Speaking from a strictly scientific point here: With the advent of new medicines life expectancy increased remarkably because the old remedies often help symptoms without curing.


----------



## magickat

Forensic said:


> Speaking from a strictly scientific point here: With the advent of new medicines life expectancy increased remarkably because the old remedies often help symptoms without curing.


Yep. The variety of and incidents of disease has also increased. It is a self propelling relationship wherein human beings are getting diseases, they take medicines to help them live longer, they get more diseases, they need more medicines, etc, etc. 
Meanwhile we are overpopulating and thus irreversibly polluting our planet causing more diseases that stem from the general overpopulation and misuse of our planet. Not to mention the effect on the animal kingdom wherein the increasing numbers of human beings use up, take up and destroy the resources of so many species, causing them to go extinct which ultimately adversely effects our own chances of surviving long term.  

During those times when we were using earth-made remedies but not 'curing' diseases we were living more harmoniously amongst our plant and animal brothers & sisters. We were actually sustaining our existence much more effectively than now that we are lengthening the life expectancy of human beings. 

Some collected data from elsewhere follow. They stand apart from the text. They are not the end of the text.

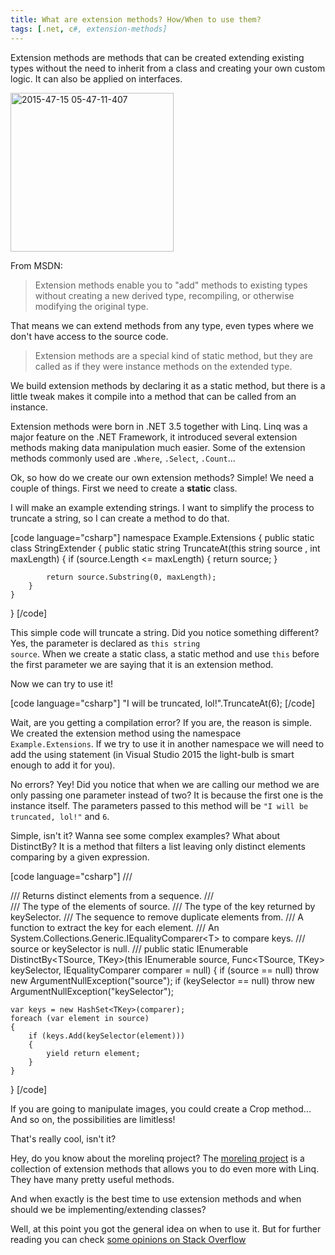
 ```yaml
---
title: What are extension methods? How/When to use them?
tags: [.net, c#, extension-methods]
---
```


Extension methods are methods that can be created extending existing types without the need to inherit from a class and creating your own custom logic. It can also be applied on interfaces.

<a href="https://brunolm.files.wordpress.com/2015/05/2015-47-15-05-47-11-407.png"><img src="https://brunolm.files.wordpress.com/2015/05/2015-47-15-05-47-11-407.png" alt="2015-47-15 05-47-11-407" width="261" height="254" class="alignnone size-full wp-image-351" /></a>

From MSDN:
<blockquote>Extension methods enable you to "add" methods to existing types without creating a new derived type, recompiling, or otherwise modifying the original type.</blockquote>

That means we can extend methods from any type, even types where we don't have access to the source code.

<blockquote>Extension methods are a special kind of static method, but they are called as if they were instance methods on the extended type.</blockquote>

We build extension methods by declaring it as a static method, but there is a little tweak makes it compile into a method that can be called from an instance.
<!--more-->

Extension methods were born in .NET 3.5 together with Linq. Linq was a major feature on the .NET Framework, it introduced several extension methods making data manipulation much easier. Some of the extension methods commonly used are <code>.Where</code>, <code>.Select</code>, <code>.Count</code>...

Ok, so how do we create our own extension methods? Simple! We need a couple of things. First we need to create a <strong>static</strong> class.

I will make an example extending strings. I want to simplify the process to truncate a string, so I can create a method to do that.

[code language="csharp"]
namespace Example.Extensions
{
    public static class StringExtender
    {
        public static string TruncateAt(this string source
                                        , int maxLength)
        {
            if (source.Length <= maxLength)
            {
                return source;
            }

            return source.Substring(0, maxLength);
        }
    }
}
[/code]

This simple code will truncate a string. Did you notice something different? Yes, the parameter is declared as <code>this string source</code>. When we create a static class, a static method and use <code>this</code> before the first parameter we are saying that it is an extension method.

Now we can try to use it!

[code language="csharp"]
"I will be truncated, lol!".TruncateAt(6);
[/code]

Wait, are you getting a compilation error? If you are, the reason is simple. We created the extension method using the namespace <code>Example.Extensions</code>. If we try to use it in another namespace we will need to add the using statement (in Visual Studio 2015 the light-bulb is smart enough to add it for you).

No errors? Yey! Did you notice that when we are calling our method we are only passing one parameter instead of two? It is because the first one is the instance itself. The parameters passed to this method will be <code>"I will be truncated, lol!"</code> and <code>6</code>.

Simple, isn't it? Wanna see some complex examples? What about DistinctBy? It is a method that filters a list leaving only distinct elements comparing by a given expression.

[code language="csharp"]
/// <summary>
/// Returns distinct elements from a sequence.
/// </summary>
/// <typeparam name="TSource">The type of the elements of source.</typeparam>
/// <typeparam name="TKey">The type of the key returned by keySelector.</typeparam>
/// <param name="source">The sequence to remove duplicate elements from.</param>
/// <param name="keySelector">A function to extract the key for each element.</param>
/// <param name="comparer">An System.Collections.Generic.IEqualityComparer&lt;T&gt; to compare keys.</param>
/// <exception cref="System.ArgumentNullException">source or keySelector is null.</exception>
/// <returns></returns>
public static IEnumerable<TSource> DistinctBy<TSource, TKey>(this IEnumerable<TSource> source,
    Func<TSource, TKey> keySelector, IEqualityComparer<TKey> comparer = null)
{
    if (source == null) throw new ArgumentNullException("source");
    if (keySelector == null) throw new ArgumentNullException("keySelector");

    var keys = new HashSet<TKey>(comparer);
    foreach (var element in source)
    {
        if (keys.Add(keySelector(element)))
        {
            yield return element;
        }
    }
}
[/code]

If you are going to manipulate images, you could create a Crop method... And so on, the possibilities are limitless!

That's really cool, isn't it?

Hey, do you know about the morelinq project? The <a href="https://code.google.com/p/morelinq/source/browse/#hg%2FMoreLinq" target="_blank">morelinq project</a> is a collection of extension methods that allows you to do even more with Linq. They have many pretty useful methods.

And when exactly is the best time to use extension methods and when should we be implementing/extending classes?

Well, at this point you got the general idea on when to use it. But for further reading you can check <a href="http://stackoverflow.com/a/787341/340760" target="_blank">some opinions on Stack Overflow</a>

*stepping off of soap box now*


----------



## glindella

magickat said:


> Forensic said:
> 
> 
> 
> Speaking from a strictly scientific point here: With the advent of new medicines life expectancy increased remarkably because the old remedies often help symptoms without curing.
> 
> 
> 
> Yep. The variety of and incidents of disease has also increased. It is a self propelling relationship wherein human beings are getting diseases, they take medicines to help them live longer, they get more diseases, they need more medicines, etc, etc.
> Meanwhile we are overpopulating and thus irreversibly polluting our planet causing more diseases that stem from the general overpopulation and misuse of our planet. Not to mention the effect on the animal kingdom wherein the increasing numbers of human beings use up, take up and destroy the resources of so many species, causing them to go extinct which ultimately adversely effects our own chances of surviving long term.
> 
> During those times when we were using earth-made remedies but not 'curing' diseases we were living more harmoniously amongst our plant and animal brothers & sisters. We were actually sustaining our existence much more effectively than now that we are lengthening the life expectancy of human beings.
> 
> *stepping off of soap box now*
Click to expand...


um.. please don't take this the wrong way...

can I hug you? 8)


----------



## magickat

glindella said:


> um.. please don't take this the wrong way...
> 
> can I hug you? 8)


  
_**HUG**_


----------



## Cazsamps

:?


----------



## jorats

Natural remedies are acceptable in mild case of URI but the longer you wait to use the real medicine, the greater the risk that pulmonary abscesses will grow and kill your rat. 
When rats have a myco flare up which turns into pneumonia, pulmonary abscesses is what eventually takes over the lungs.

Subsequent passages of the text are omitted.